Buona parte del resto, devo dire, mi è piaciuta, a cominciare dalle ottime convenzioni con le strutture alberghiere: ho contattato un albergo a 4 stelle, 3 km dalla partenza, che ufficialmente per la doppia quotava 89 euro, ma ridotti a 75 secondo convenzione, e con rilascio della camera dopo la doccia (nel mio caso, verso le 15,30): e vi garantisco che questa doccia è stata una delle più voluttuose della mia vita. Sebbene, le limitazioni di traffico nella mattina di domenica avessero impedito a me e tanti altri di sfruttare i due ampi parcheggi gratuiti indicati dall’organizzazione (ma cui si accedeva per una strada assurdamente chiusa a chi veniva da sud, fin dalle 8 di mattina, e ancora per buona parte del pomeriggio), costringendoci a ripiegare nella zona impianti sportivi, proprio quella cioè dove stavano le docce ufficiali, a circa un km dalla partenza: dunque, avrei potuto fare la doccia anche lì dove avevo lasciato l’auto (altri che l’hanno lasciata a casaccio per le strade si sono poi trovati la multa).

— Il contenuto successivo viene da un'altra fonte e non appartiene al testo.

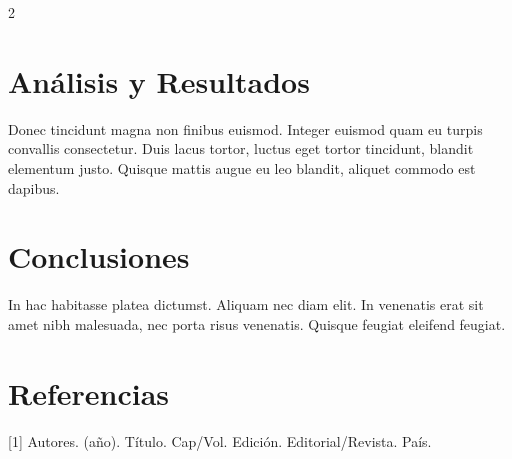 \documentclass{article}
\begin{document}
\begin{multicols}{2}
 \section*{\center Análisis y Resultados}
 Donec tincidunt magna non finibus euismod. Integer euismod quam eu turpis convallis consectetur. Duis lacus tortor, luctus eget tortor tincidunt, blandit elementum justo. Quisque mattis augue eu leo blandit, aliquet commodo est dapibus.
  \vspace{-1.2cm}
 \section*{\center Conclusiones}
 In hac habitasse platea dictumst. Aliquam nec diam elit. In venenatis erat sit amet nibh malesuada, nec porta risus venenatis. Quisque feugiat eleifend feugiat.
 \vspace{-1.2cm}
 \section*{\center Referencias}
 [1] Autores. (año). Título. Cap/Vol.  Edición.  Editorial/Revista. País.
 
\end{multicols}
        
\end{document}
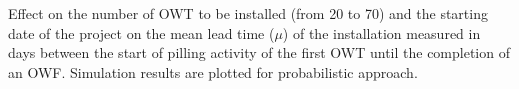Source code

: \label{fig:effectnumber}
Effect on the number of OWT to be installed (from 20 to 70) and the starting date of the project on the mean lead time ($\mu$) of the installation measured in days between the start of pilling activity of the first OWT until the completion of an OWF. Simulation results are plotted for probabilistic approach.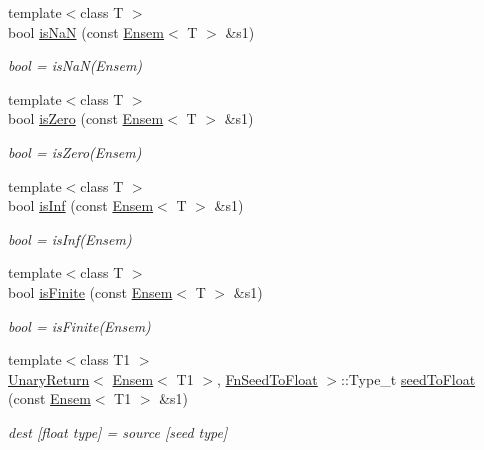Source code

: \begin{DoxyCompactItemize}
{\footnotesize template$<$class T $>$ }\\bool \mbox{\hyperlink{group__eensem_ga2567a8b58f681cf59bfe43ccf72d2d54}{is\+NaN}} (const \mbox{\hyperlink{classENSEM_1_1Ensem}{Ensem}}$<$ T $>$ \&s1)
\begin{DoxyCompactList}\small\item\em bool = is\+Na\+N(\+Ensem) \end{DoxyCompactList}\item 
{\footnotesize template$<$class T $>$ }\\bool \mbox{\hyperlink{group__eensem_gaa66b7f8af2e0f2f38b3a8387b5848c5b}{is\+Zero}} (const \mbox{\hyperlink{classENSEM_1_1Ensem}{Ensem}}$<$ T $>$ \&s1)
\begin{DoxyCompactList}\small\item\em bool = is\+Zero(\+Ensem) \end{DoxyCompactList}\item 
{\footnotesize template$<$class T $>$ }\\bool \mbox{\hyperlink{group__eensem_gadb04ba05461a486afdf403c61b5bff34}{is\+Inf}} (const \mbox{\hyperlink{classENSEM_1_1Ensem}{Ensem}}$<$ T $>$ \&s1)
\begin{DoxyCompactList}\small\item\em bool = is\+Inf(\+Ensem) \end{DoxyCompactList}\item 
{\footnotesize template$<$class T $>$ }\\bool \mbox{\hyperlink{group__eensem_ga13016a14218fbe75f26f9acd37e1efe5}{is\+Finite}} (const \mbox{\hyperlink{classENSEM_1_1Ensem}{Ensem}}$<$ T $>$ \&s1)
\begin{DoxyCompactList}\small\item\em bool = is\+Finite(\+Ensem) \end{DoxyCompactList}\item 
{\footnotesize template$<$class T1 $>$ }\\\mbox{\hyperlink{structENSEM_1_1UnaryReturn}{Unary\+Return}}$<$ \mbox{\hyperlink{classENSEM_1_1Ensem}{Ensem}}$<$ T1 $>$, \mbox{\hyperlink{structENSEM_1_1FnSeedToFloat}{Fn\+Seed\+To\+Float}} $>$\+::Type\+\_\+t \mbox{\hyperlink{group__eensem_ga92fac3bc9ad6164daf90b83052f0d48e}{seed\+To\+Float}} (const \mbox{\hyperlink{classENSEM_1_1Ensem}{Ensem}}$<$ T1 $>$ \&s1)
\begin{DoxyCompactList}\small\item\em dest \mbox{[}float type\mbox{]} = source \mbox{[}seed type\mbox{]} \end{DoxyCompactList}\item 

\end{DoxyCompactItemize}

Comoda la collocazione dell’Expo (un po’ povera, se penso alla magnificenza delle Expo trevigiane anni 2005 e seguenti) e dei servizi nei locali della stazione corriere, adiacenti alla stazione dei treni dove stava l’arrivo (bè, forse si poteva trovare un posto più ‘artistico’, magari in piazza Cima o davanti al Duomo o al teatro; ma solo l’ultimo dei tanti archi gonfiabili disseminati nell’ultimo km era quello ‘buono’).
Molto nutrito il numero dei pacemaker allestiti da Julia Jones, tre ogni quarto d’ora fino alle 5 ore, poi una “scopa” alle 6 ore; e, a differenza di altre maratone che ho corso da poco, dove molti pacer non avevano clienti (dunque si limitavano a scroccare il pettorale e l’alloggio, e magari la compagnia femminile: specialità tipica di certi modenesi miei conoscenti), qui c’era sempre qualcuno da aiutare: i pacer delle 4 ore, che mi hanno passato verso la mezza, con Igor Cassina nei paraggi, avevano 7 o 8 seguaci; quelli delle 4.15, che mi hanno preso al 41, ne avevano ancora due.
Uno che non aveva pacer, ma sempre una fila di accompagnatori in attesa di affiancarlo sul tapis roulant, era il grande Daniele Cesconetto (2 Utmb e una Spartathlon, per dire), che in una palestra al confine tra Conegliano e S. Vendemiano si è esibito nelle sue 60 maratone consecutive (finisce mercoledì) a scopo di raccogliere fondi per i bambini ammalati di tumore e curati nel vicino centro oncologico di Aviano: sabato aveva già superato i 25 mila euro, e a parte il Guinness dei primati (che mi lascia piuttosto scettico, specie da quando c’è anche chi fa la maratona palleggiando con due palle da basket), è una iniziativa da elogiare.
Purtroppo il suo turno di domenica 5 doveva cadere di mattino perché al pomeriggio la palestra è chiusa, e dunque ha mancato la “doppietta”: maratona su strada a Conegliano e poi su tapis. Magari sarà per un altro anno, e mi raccomando senza palle da basket o altre palle di qualsiasi genere.
Rivedremo Conegliano? Maratona o no, la salita al Castello è uno spettacolo che merita da solo la visita, e insieme con la mostra della pittura veneta del 500 (sconto per i podisti!) non me la sono persa.